[Tutor] A list in list problem

Alan Gauld alan.gauld at freenet.co.uk
Mon Aug 21 18:41:59 CEST 2006

>>>> a=b=[]
>>>> a
> []
>>>> b
> []

These are the same list.

>>>> a=[1,2,3]

But here you create a new list and assign it to a.

>>>> a
> [1, 2, 3]
>>>> b
> []

So a points to the new list and b to the original.

> Tinkering some more I think it is the append that did it.

Yes, the append adds the data to the original list.

>>>> a=b=[]
>>>> a
> []
>>>> b
> []
>>>> a.append([1,2,3])
>>>> a
> [[1, 2, 3]]
>>>> b
> [[1, 2, 3]]

Exactly so.

> It appended to the common object and did not create a separate one ?

Yes, the first assignment to 'a' created a new list and broke the
shared reference.

I almost never use the x=y=value style for this reason.
For the minimal amount of typing I prefer either

x = value1
y = value2

or tuple assignment:

x,y = v1,v2

Which for lists is:

x,y = [],[]

ie two separate empty lists.

> I guess var1 = var2 = 0 is generally bad programming style ?

Its fine if you're sure it's what you want, but what it looks like
isn't always what you get... as you discovered  :-)

> get my code more compact using list comprehension etc

Compact code is not always a virtue.
Tuple assignment seems to me a good compromise.
And FWIW I try to limit tuple assignment to 3 values max
just for clarity.
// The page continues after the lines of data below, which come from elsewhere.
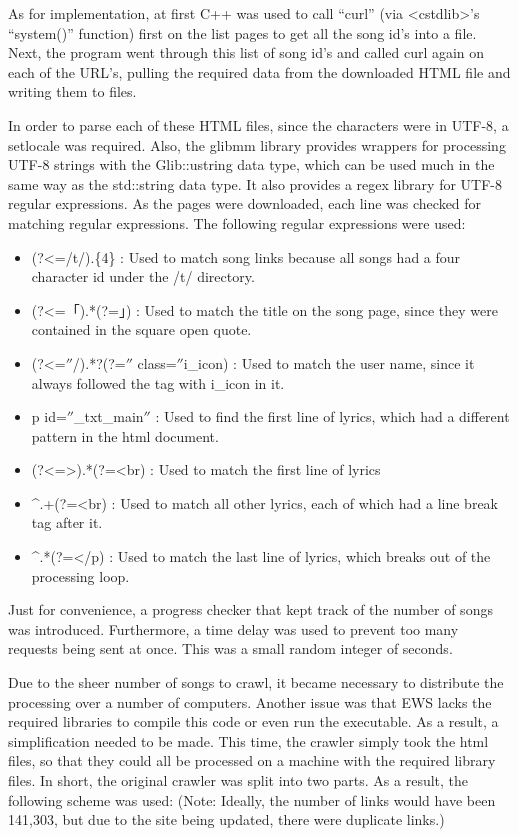 \documentclass{acm} %
\begin{document}
\begin{CJK}{UTF8}{zhsong}
As for implementation, at first C++ was used to call ``curl'' (via <cstdlib>'s ``system()'' function) first on the list pages to get all the song id's into a file. Next, the program went through this list of song id's and called curl again on each of the URL's, pulling the required data from the downloaded HTML file and writing them to files.

In order to parse each of these HTML files, since the characters were in UTF-8, a setlocale was required. Also, the glibmm library provides wrappers for processing UTF-8 strings with the Glib::ustring data type, which can be used much in the same way as the std::string data type. It also provides a regex library for UTF-8 regular expressions. As the pages were downloaded, each line was checked for matching regular expressions. The following regular expressions were used:

\begin{itemize}
 \item (?<=/t/).\{4\} : Used to match song links because all songs had a four character id under the /t/ directory.
 \item (?<=「).*(?=」) : Used to match the title on the song page, since they were contained in the square open quote.
 \item (?<=$''$/).*?(?=$''$ class=$''$i\_icon) : Used to match the user name, since it always followed the tag with i\_icon in it.
 \item p id=$''$\_txt\_main$''$ : Used to find the first line of lyrics, which had a different pattern in the html document.
 \item (?<=>).*(?=<br) : Used to match the first line of lyrics
 \item \^{}.+(?=<br) : Used to match all other lyrics, each of which had a line break tag after it.
 \item \^{}.*(?=</p) : Used to match the last line of lyrics, which breaks out of the processing loop.
\end{itemize}

Just for convenience, a progress checker that kept track of the number of songs was introduced. Furthermore, a time delay was used to prevent too many requests being sent at once. This was a small random integer of seconds.

Due to the sheer number of songs to crawl, it became necessary to distribute the processing over a number of computers. Another issue was that EWS lacks the required libraries to compile this code or even run the executable. As a result, a simplification needed to be made. This time, the crawler simply took the html files, so that they could all be processed on a machine with the required library files. In short, the original crawler was split into two parts. As a result, the following scheme was used: (Note: Ideally, the number of links would have been 141,303, but due to the site being updated, there were duplicate links.)


\end{CJK}
\end{document}
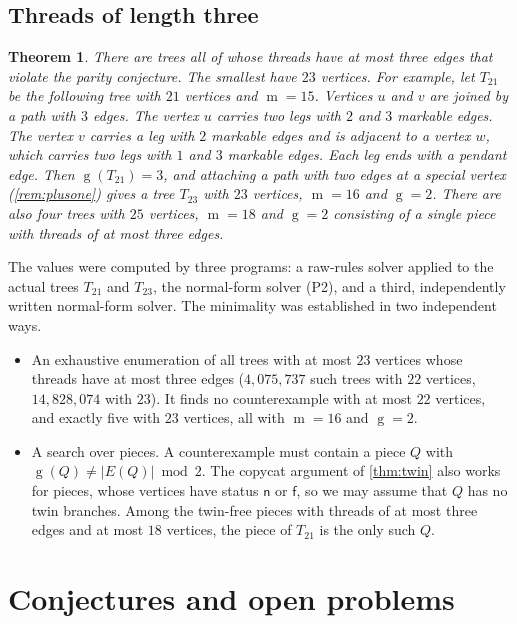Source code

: \documentclass[11pt]{amsart}
\newtheorem{theorem}{Theorem}[section]
\theoremstyle{definition}
\theoremstyle{remark}
\newcommand{\gv}{\operatorname{g}}           %
\newcommand{\m}{\operatorname{m}}
\newcommand{\sn}{\mathsf{n}}
\newcommand{\sff}{\mathsf{f}}
\begin{document}
\subsection{Threads of length three}

\begin{theorem}\label{thm:threads3}
There are trees all of whose threads have at most three edges that violate the parity conjecture.
The smallest have $23$ vertices. For example, let $T_{21}$ be the following tree with $21$ vertices
and $\m=15$. Vertices $u$ and $v$ are joined by a path with $3$ edges. The vertex $u$ carries two
legs with $2$ and $3$ markable edges. The vertex $v$ carries a leg with $2$ markable edges and is
adjacent to a vertex $w$, which carries two legs with $1$ and $3$ markable edges. Each leg ends
with a pendant edge. Then $\gv(T_{21})=3$, and attaching a path with two edges at a special vertex
(\cref{rem:plusone}) gives a tree $T_{23}$ with $23$ vertices, $\m=16$ and $\gv=2$.
There are also four trees with $25$ vertices, $\m=18$ and $\gv=2$ consisting of a single piece with
threads of at most three edges.
\end{theorem}

The values were computed by three programs: a raw-rules solver applied to the actual trees $T_{21}$ and $T_{23}$, the normal-form solver (P2), and a third, independently written normal-form solver. The minimality was established in two independent ways.
\begin{itemize}[leftmargin=*]
\item An exhaustive enumeration of all trees with at most $23$ vertices whose threads have at most three edges ($4{,}075{,}737$ such trees with $22$ vertices, $14{,}828{,}074$ with $23$). It finds no counterexample with at most $22$ vertices, and exactly five with $23$ vertices, all with $\m=16$ and $\gv=2$.
\item A search over pieces. A counterexample must contain a piece $Q$ with $\gv(Q)\ne|E(Q)|\bmod 2$. The copycat argument of \cref{thm:twin} also works for pieces, whose vertices have status $\sn$ or $\sff$, so we may assume that $Q$ has no twin branches. Among the twin-free pieces with threads of at most three edges and at most $18$ vertices, the piece of $T_{21}$ is the only such $Q$.
\end{itemize}

\section{Conjectures and open problems}\label{sec:open}
\end{document}

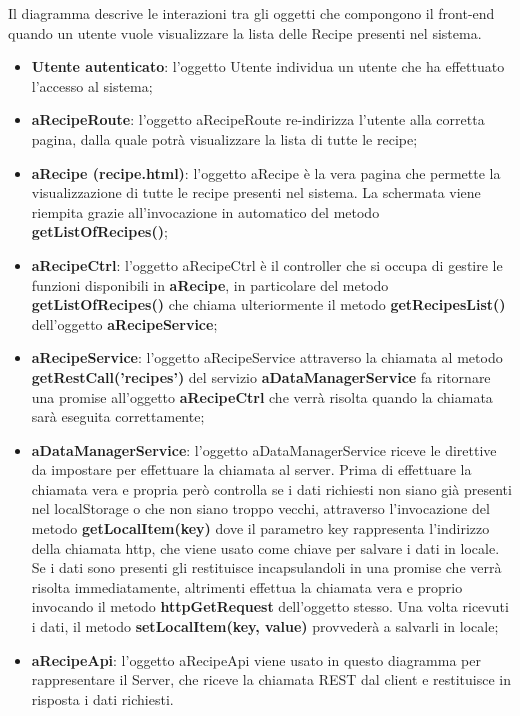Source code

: 	Il diagramma descrive le interazioni tra gli oggetti che compongono il front-end quando un utente vuole visualizzare la lista delle Recipe presenti nel sistema.
	\begin{itemize}
		\item \textbf{Utente autenticato}: l'oggetto Utente individua un utente che ha effettuato l'accesso al sistema;
		\item \textbf{aRecipeRoute}: l'oggetto aRecipeRoute re-indirizza l'utente alla corretta pagina, dalla quale potrà visualizzare la lista di tutte le recipe;
		\item \textbf{aRecipe (recipe.html)}: l'oggetto aRecipe è la vera pagina che permette la visualizzazione di tutte le recipe presenti nel sistema. La schermata viene riempita grazie all'invocazione in automatico del metodo \textbf{getListOfRecipes()};
		\item \textbf{aRecipeCtrl}: l'oggetto aRecipeCtrl è il controller che si occupa di gestire le funzioni disponibili in \textbf{aRecipe}, in particolare del metodo \textbf{getListOfRecipes()} che chiama ulteriormente il metodo \textbf{getRecipesList()} dell'oggetto \textbf{aRecipeService};
		\item \textbf{aRecipeService}: l'oggetto aRecipeService attraverso la chiamata al metodo \textbf{getRestCall('recipes')} del servizio \textbf{aDataManagerService} fa ritornare una promise all'oggetto \textbf{aRecipeCtrl} che verrà risolta quando la chiamata sarà eseguita correttamente;
		\item \textbf{aDataManagerService}: l'oggetto aDataManagerService riceve le direttive da impostare per effettuare la chiamata al server. Prima di effettuare la chiamata vera e propria però controlla se i dati richiesti non siano già presenti nel localStorage o che non siano troppo vecchi, attraverso l'invocazione del metodo \textbf{getLocalItem(key)} dove il parametro key rappresenta l'indirizzo della chiamata http, che viene usato come chiave per salvare i dati in locale. Se i dati sono presenti gli restituisce incapsulandoli in una promise che verrà risolta immediatamente, altrimenti effettua la chiamata vera e proprio invocando il metodo \textbf{httpGetRequest} dell'oggetto stesso. Una volta ricevuti i dati, il metodo \textbf{setLocalItem(key, value)} provvederà a salvarli in locale;

		\item \textbf{aRecipeApi}: l'oggetto aRecipeApi viene usato in questo diagramma per rappresentare il Server, che riceve la chiamata REST dal client e restituisce in risposta i dati richiesti.
	\end{itemize}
Also I try to ensure the variables are linked
in some way - like x,y coordinates, or similar types of variable:
max_len, min_len etc

> PS This is probably an impossible question but I always struggle to 
> find names
> for variables - any hints ?

Write a description of what it is there for - what does it do in the 
Abbreviate that to a couple of key words. That's your name... If you 
a more detailed view find a copy of Code Complete by McConnell, it
has a whole chapter on variable naming issues...
Your variable names looked ok to me FWIW.